**What is needed**. The reply should contain every line of the data, repeated exactly, and no pictures.

**Provided records**.
[Start of Attachment]

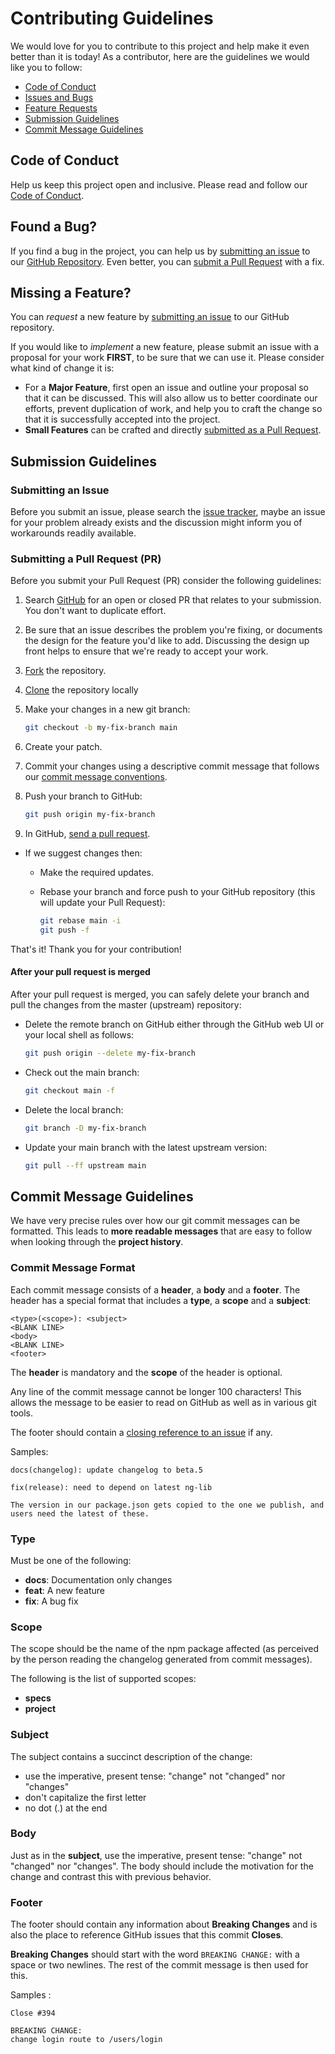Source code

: # Contributing Guidelines

We would love for you to contribute to this project and help make it even better than it is
today! As a contributor, here are the guidelines we would like you to follow:

- [Code of Conduct](#coc)
- [Issues and Bugs](#issue)
- [Feature Requests](#feature)
- [Submission Guidelines](#submit)
- [Commit Message Guidelines](#commit)

## <a name="coc"></a> Code of Conduct

Help us keep this project open and inclusive. Please read and follow our [Code of Conduct][coc].

## <a name="issue"></a> Found a Bug?

If you find a bug in the project, you can help us by
[submitting an issue][github-issue] to our [GitHub Repository][github]. Even better, you can
[submit a Pull Request](#submit-pr) with a fix.

## <a name="feature"></a> Missing a Feature?

You can _request_ a new feature by [submitting an issue](#submit-issue) to our GitHub
repository.

If you would like to _implement_ a new feature, please submit an issue with
a proposal for your work **FIRST**, to be sure that we can use it.
Please consider what kind of change it is:

- For a **Major Feature**, first open an issue and outline your proposal so that it can be
  discussed. This will also allow us to better coordinate our efforts, prevent duplication of work,
  and help you to craft the change so that it is successfully accepted into the project.
- **Small Features** can be crafted and directly [submitted as a Pull Request](#submit-pr).

## <a name="submit"></a> Submission Guidelines

### <a name="submit-issue"></a> Submitting an Issue

Before you submit an issue, please search the [issue tracker][issue-tracker], maybe an issue for your problem already exists and the discussion might inform you of workarounds readily available.

### <a name="submit-pr"></a> Submitting a Pull Request (PR)

Before you submit your Pull Request (PR) consider the following guidelines:

1. Search [GitHub][github-pulls] for an open or closed PR
   that relates to your submission. You don't want to duplicate effort.
1. Be sure that an issue describes the problem you're fixing, or documents the design for the feature you'd like to add.
   Discussing the design up front helps to ensure that we're ready to accept your work.

1. [Fork](https://docs.github.com/en/get-started/quickstart/fork-a-repo#forking-a-repository) the repository.

1. [Clone](https://docs.github.com/en/get-started/quickstart/fork-a-repo#cloning-your-forked-repository) the repository locally

1. Make your changes in a new git branch:

   ```bash
   git checkout -b my-fix-branch main
   ```

1. Create your patch.

1. Commit your changes using a descriptive commit message that follows our
   [commit message conventions](#commit).

1. Push your branch to GitHub:

   ```bash
   git push origin my-fix-branch
   ```

1. In GitHub, [send a pull request](https://docs.github.com/en/github/collaborating-with-pull-requests/proposing-changes-to-your-work-with-pull-requests/creating-a-pull-request-from-a-fork).

- If we suggest changes then:

  - Make the required updates.
  - Rebase your branch and force push to your GitHub repository (this will update your Pull Request):

    ```bash
    git rebase main -i
    git push -f
    ```

That's it! Thank you for your contribution!

#### After your pull request is merged

After your pull request is merged, you can safely delete your branch and pull the changes
from the master (upstream) repository:

- Delete the remote branch on GitHub either through the GitHub web UI or your local shell as follows:

  ```bash
  git push origin --delete my-fix-branch
  ```

- Check out the main branch:

  ```bash
  git checkout main -f
  ```

- Delete the local branch:

  ```bash
  git branch -D my-fix-branch
  ```

- Update your main branch with the latest upstream version:

  ```bash
  git pull --ff upstream main
  ```

## <a name="commit"></a> Commit Message Guidelines

We have very precise rules over how our git commit messages can be formatted. This leads to **more
readable messages** that are easy to follow when looking through the **project history**.

### Commit Message Format

Each commit message consists of a **header**, a **body** and a **footer**. The header has a special
format that includes a **type**, a **scope** and a **subject**:

```
<type>(<scope>): <subject>
<BLANK LINE>
<body>
<BLANK LINE>
<footer>
```

The **header** is mandatory and the **scope** of the header is optional.

Any line of the commit message cannot be longer 100 characters! This allows the message to be easier
to read on GitHub as well as in various git tools.

The footer should contain a [closing reference to an issue](https://help.github.com/articles/closing-issues-via-commit-messages/) if any.

Samples:

```
docs(changelog): update changelog to beta.5
```

```
fix(release): need to depend on latest ng-lib

The version in our package.json gets copied to the one we publish, and users need the latest of these.
```

### Type

Must be one of the following:

- **docs**: Documentation only changes
- **feat**: A new feature
- **fix**: A bug fix

### Scope

The scope should be the name of the npm package affected (as perceived by the person reading the changelog generated from commit messages).

The following is the list of supported scopes:

- **specs**
- **project**

### Subject

The subject contains a succinct description of the change:

- use the imperative, present tense: "change" not "changed" nor "changes"
- don't capitalize the first letter
- no dot (.) at the end

### Body

Just as in the **subject**, use the imperative, present tense: "change" not "changed" nor "changes".
The body should include the motivation for the change and contrast this with previous behavior.

### Footer

The footer should contain any information about **Breaking Changes** and is also the place to
reference GitHub issues that this commit **Closes**.

**Breaking Changes** should start with the word `BREAKING CHANGE:` with a space or two newlines. The rest of the commit message is then used for this.

Samples :

```
Close #394
```

```
BREAKING CHANGE:
change login route to /users/login
```

[coc]: /CODE_OF_CONDUCT.md
[github]: https://github.com/sfeir-open-source/sfeir-school-pwa
[github-issue]: https://github.com/sfeir-open-source/sfeir-school-pwa/issues/new
[issue-tracker]: https://github.com/sfeir-open-source/sfeir-school-pwa/issues
[github-pulls]: https://github.com/sfeir-open-source/sfeir-school-pwa/pulls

[End of Attachment]

**Task result**.
Source code

: # Contributing Guidelines

We would love for you to contribute to this project and help make it even better than it is
today! As a contributor, here are the guidelines we would like you to follow:

- [Code of Conduct](#coc)
- [Issues and Bugs](#issue)
- [Feature Requests](#feature)
- [Submission Guidelines](#submit)
- [Commit Message Guidelines](#commit)

## <a name="coc"></a> Code of Conduct

Help us keep this project open and inclusive. Please read and follow our [Code of Conduct][coc].

## <a name="issue"></a> Found a Bug?

If you find a bug in the project, you can help us by
[submitting an issue][github-issue] to our [GitHub Repository][github]. Even better, you can
[submit a Pull Request](#submit-pr) with a fix.

## <a name="feature"></a> Missing a Feature?

You can _request_ a new feature by [submitting an issue](#submit-issue) to our GitHub
repository.

If you would like to _implement_ a new feature, please submit an issue with
a proposal for your work **FIRST**, to be sure that we can use it.
Please consider what kind of change it is:

- For a **Major Feature**, first open an issue and outline your proposal so that it can be
  discussed. This will also allow us to better coordinate our efforts, prevent duplication of work,
  and help you to craft the change so that it is successfully accepted into the project.
- **Small Features** can be crafted and directly [submitted as a Pull Request](#submit-pr).

## <a name="submit"></a> Submission Guidelines

### <a name="submit-issue"></a> Submitting an Issue

Before you submit an issue, please search the [issue tracker][issue-tracker], maybe an issue for your problem already exists and the discussion might inform you of workarounds readily available.

### <a name="submit-pr"></a> Submitting a Pull Request (PR)

Before you submit your Pull Request (PR) consider the following guidelines:

1. Search [GitHub][github-pulls] for an open or closed PR
   that relates to your submission. You don't want to duplicate effort.
1. Be sure that an issue describes the problem you're fixing, or documents the design for the feature you'd like to add.
   Discussing the design up front helps to ensure that we're ready to accept your work.

1. [Fork](https://docs.github.com/en/get-started/quickstart/fork-a-repo#forking-a-repository) the repository.

1. [Clone](https://docs.github.com/en/get-started/quickstart/fork-a-repo#cloning-your-forked-repository) the repository locally

1. Make your changes in a new git branch:

   ```bash
   git checkout -b my-fix-branch main
   ```

1. Create your patch.

1. Commit your changes using a descriptive commit message that follows our
   [commit message conventions](#commit).

1. Push your branch to GitHub:

   ```bash
   git push origin my-fix-branch
   ```

1. In GitHub, [send a pull request](https://docs.github.com/en/github/collaborating-with-pull-requests/proposing-changes-to-your-work-with-pull-requests/creating-a-pull-request-from-a-fork).

- If we suggest changes then:

  - Make the required updates.
  - Rebase your branch and force push to your GitHub repository (this will update your Pull Request):

    ```bash
    git rebase main -i
    git push -f
    ```

That's it! Thank you for your contribution!

#### After your pull request is merged

After your pull request is merged, you can safely delete your branch and pull the changes
from the master (upstream) repository:

- Delete the remote branch on GitHub either through the GitHub web UI or your local shell as follows:

  ```bash
  git push origin --delete my-fix-branch
  ```

- Check out the main branch:

  ```bash
  git checkout main -f
  ```

- Delete the local branch:

  ```bash
  git branch -D my-fix-branch
  ```

- Update your main branch with the latest upstream version:

  ```bash
  git pull --ff upstream main
  ```

## <a name="commit"></a> Commit Message Guidelines

We have very precise rules over how our git commit messages can be formatted. This leads to **more
readable messages** that are easy to follow when looking through the **project history**.

### Commit Message Format

Each commit message consists of a **header**, a **body** and a **footer**. The header has a special
format that includes a **type**, a **scope** and a **subject**:

```
<type>(<scope>): <subject>
<BLANK LINE>
<body>
<BLANK LINE>
<footer>
```

The **header** is mandatory and the **scope** of the header is optional.

Any line of the commit message cannot be longer 100 characters! This allows the message to be easier
to read on GitHub as well as in various git tools.

The footer should contain a [closing reference to an issue](https://help.github.com/articles/closing-issues-via-commit-messages/) if any.

Samples:

```
docs(changelog): update changelog to beta.5
```

```
fix(release): need to depend on latest ng-lib

The version in our package.json gets copied to the one we publish, and users need the latest of these.
```

### Type

Must be one of the following:

- **docs**: Documentation only changes
- **feat**: A new feature
- **fix**: A bug fix

### Scope

The scope should be the name of the npm package affected (as perceived by the person reading the changelog generated from commit messages).

The following is the list of supported scopes:

- **specs**
- **project**

### Subject

The subject contains a succinct description of the change:

- use the imperative, present tense: "change" not "changed" nor "changes"
- don't capitalize the first letter
- no dot (.) at the end

### Body

Just as in the **subject**, use the imperative, present tense: "change" not "changed" nor "changes".
The body should include the motivation for the change and contrast this with previous behavior.

### Footer

The footer should contain any information about **Breaking Changes** and is also the place to
reference GitHub issues that this commit **Closes**.

**Breaking Changes** should start with the word `BREAKING CHANGE:` with a space or two newlines. The rest of the commit message is then used for this.

Samples :

```
Close #394
```

```
BREAKING CHANGE:
change login route to /users/login
```

[coc]: /CODE_OF_CONDUCT.md
[github]: https://github.com/sfeir-open-source/sfeir-school-pwa
[github-issue]: https://github.com/sfeir-open-source/sfeir-school-pwa/issues/new
[issue-tracker]: https://github.com/sfeir-open-source/sfeir-school-pwa/issues
[github-pulls]: https://github.com/sfeir-open-source/sfeir-school-pwa/pulls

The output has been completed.